**What you should do:**
Please write out every record exactly, but keep any images out of it.

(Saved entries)
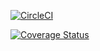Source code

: <!-- # My-Brand
Your are responsible to Brand yourself -->

[![CircleCI](https://dl.circleci.com/status-badge/img/gh/nkurunziza1/My-Brand/tree/ft-node-endpoints.svg?style=svg)](https://dl.circleci.com/status-badge/redirect/gh/nkurunziza1/My-Brand/tree/ft-node-endpoints)

[![Coverage Status](https://coveralls.io/repos/github/nkurunziza1/My-Brand/badge.svg?branch=develop)](https://coveralls.io/github/nkurunziza1/My-Brand?branch=ft-node-endpoints)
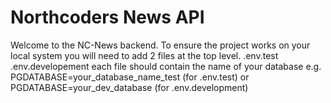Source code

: # Northcoders News API

Welcome to the NC-News backend.
To ensure the project works on your local system you will need to add 2 files at the top level.
.env.test
.env.developement
each file should contain the name of your database
e.g. PGDATABASE=your_database_name_test (for .env.test)
or PGDATABASE=your_dev_database (for .env.development)


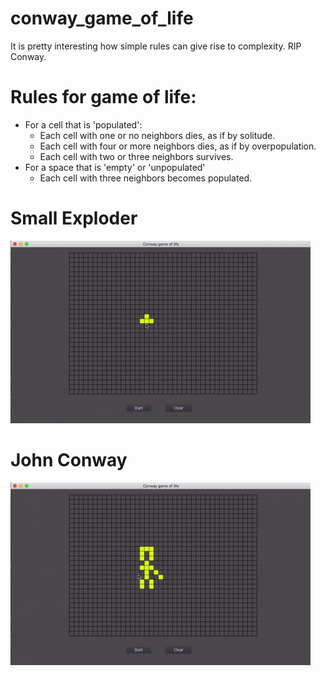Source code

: # conway_game_of_life

It is pretty interesting how simple rules can give rise to complexity. RIP Conway.

# Rules for game of life:

* For a cell that is 'populated':
    * Each cell with one or no neighbors dies, as if by solitude. 
    * Each cell with four or more neighbors dies, as if by overpopulation. 
    * Each cell with two or three neighbors survives. 
* For a space that is 'empty' or 'unpopulated'
    * Each cell with three neighbors becomes populated.

# Small Exploder
![](bomber_mini.gif)

# John Conway
![](man.gif)
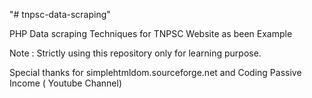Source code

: "# tnpsc-data-scraping" 


PHP Data scraping Techniques for TNPSC Website as been Example

Note : Strictly using this repository only for learning purpose.

Special thanks for simplehtmldom.sourceforge.net and Coding Passive Income ( Youtube Channel)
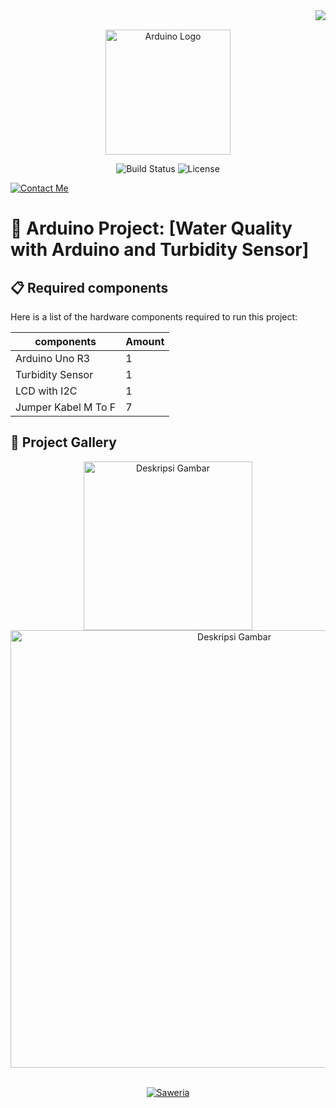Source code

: <img align="right" src="https://visitor-badge.laobi.icu/badge?page_id=Farhanadeata.Turbidity-Sensor" />

<br>

<p align="center">
  <img src="https://upload.wikimedia.org/wikipedia/commons/8/87/Arduino_Logo.svg" alt="Arduino Logo" width="200">
</p>

<p align="center">
 
  <img src="https://img.shields.io/badge/Build-passing-brightgreen?style=flat-square" alt="Build Status">
    
  <img src="https://img.shields.io/badge/License-MIT-blue?style=flat-square" alt="License">
</p>

[![Contact Me](https://img.shields.io/badge/Contact%20Me-email-red?logo=gmail&logoColor=red)](mailto:fadeatalarik@gmail.com)
# 📡 Arduino Project: [Water Quality with Arduino and Turbidity Sensor]

## 📋 Required components
Here is a list of the hardware components required to run this project:

| components              | Amount  |
|-----------------------|---------|
| Arduino Uno R3           | 1       |
| Turbidity Sensor  | 1|
| LCD with I2C          | 1|
| Jumper Kabel M To F           | 7       |


## 📸 Project Gallery

<div align="center">
  <img src="https://github.com/user-attachments/assets/f5a2a191-3766-417d-a5bf-a1712ee1cc80" alt="Deskripsi Gambar" width="270">

<img src="https://github.com/user-attachments/assets/67b2d12d-b621-464f-9af4-6c5a32589f0c" alt="Deskripsi Gambar" width="700">

</div>
<br>
<p align="center"> <a href="https://saweria.co/Farhanadeata" target="_blank"> <img src="https://img.shields.io/badge/Support_on-Saweria-FF5E00?style=for-the-badge&logo=saweria" alt="Saweria"> </a>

**Exercise response:**
Source code

: <!-- # My-Brand
Your are responsible to Brand yourself -->

[![CircleCI](https://dl.circleci.com/status-badge/img/gh/nkurunziza1/My-Brand/tree/ft-node-endpoints.svg?style=svg)](https://dl.circleci.com/status-badge/redirect/gh/nkurunziza1/My-Brand/tree/ft-node-endpoints)

[![Coverage Status](https://coveralls.io/repos/github/nkurunziza1/My-Brand/badge.svg?branch=develop)](https://coveralls.io/github/nkurunziza1/My-Brand?branch=ft-node-endpoints)
Source code

: # Northcoders News API

Welcome to the NC-News backend.
To ensure the project works on your local system you will need to add 2 files at the top level.
.env.test
.env.developement
each file should contain the name of your database
e.g. PGDATABASE=your_database_name_test (for .env.test)
or PGDATABASE=your_dev_database (for .env.development)


Source code

: # conway_game_of_life

It is pretty interesting how simple rules can give rise to complexity. RIP Conway.

# Rules for game of life:

* For a cell that is 'populated':
    * Each cell with one or no neighbors dies, as if by solitude. 
    * Each cell with four or more neighbors dies, as if by overpopulation. 
    * Each cell with two or three neighbors survives. 
* For a space that is 'empty' or 'unpopulated'
    * Each cell with three neighbors becomes populated.

# Small Exploder
![](bomber_mini.gif)

# John Conway
![](man.gif)
Source code

: "# tnpsc-data-scraping" 


PHP Data scraping Techniques for TNPSC Website as been Example

Note : Strictly using this repository only for learning purpose.

Special thanks for simplehtmldom.sourceforge.net and Coding Passive Income ( Youtube Channel)
Source code

: <img align="right" src="https://visitor-badge.laobi.icu/badge?page_id=Farhanadeata.Turbidity-Sensor" />

<br>

<p align="center">
  <img src="https://upload.wikimedia.org/wikipedia/commons/8/87/Arduino_Logo.svg" alt="Arduino Logo" width="200">
</p>

<p align="center">
 
  <img src="https://img.shields.io/badge/Build-passing-brightgreen?style=flat-square" alt="Build Status">
    
  <img src="https://img.shields.io/badge/License-MIT-blue?style=flat-square" alt="License">
</p>

[![Contact Me](https://img.shields.io/badge/Contact%20Me-email-red?logo=gmail&logoColor=red)](mailto:fadeatalarik@gmail.com)
# 📡 Arduino Project: [Water Quality with Arduino and Turbidity Sensor]

## 📋 Required components
Here is a list of the hardware components required to run this project:

| components              | Amount  |
|-----------------------|---------|
| Arduino Uno R3           | 1       |
| Turbidity Sensor  | 1|
| LCD with I2C          | 1|
| Jumper Kabel M To F           | 7       |


## 📸 Project Gallery

<div align="center">
  <img src="https://github.com/user-attachments/assets/f5a2a191-3766-417d-a5bf-a1712ee1cc80" alt="Deskripsi Gambar" width="270">

<img src="https://github.com/user-attachments/assets/67b2d12d-b621-464f-9af4-6c5a32589f0c" alt="Deskripsi Gambar" width="700">

</div>
<br>
<p align="center"> <a href="https://saweria.co/Farhanadeata" target="_blank"> <img src="https://img.shields.io/badge/Support_on-Saweria-FF5E00?style=for-the-badge&logo=saweria" alt="Saweria"> </a>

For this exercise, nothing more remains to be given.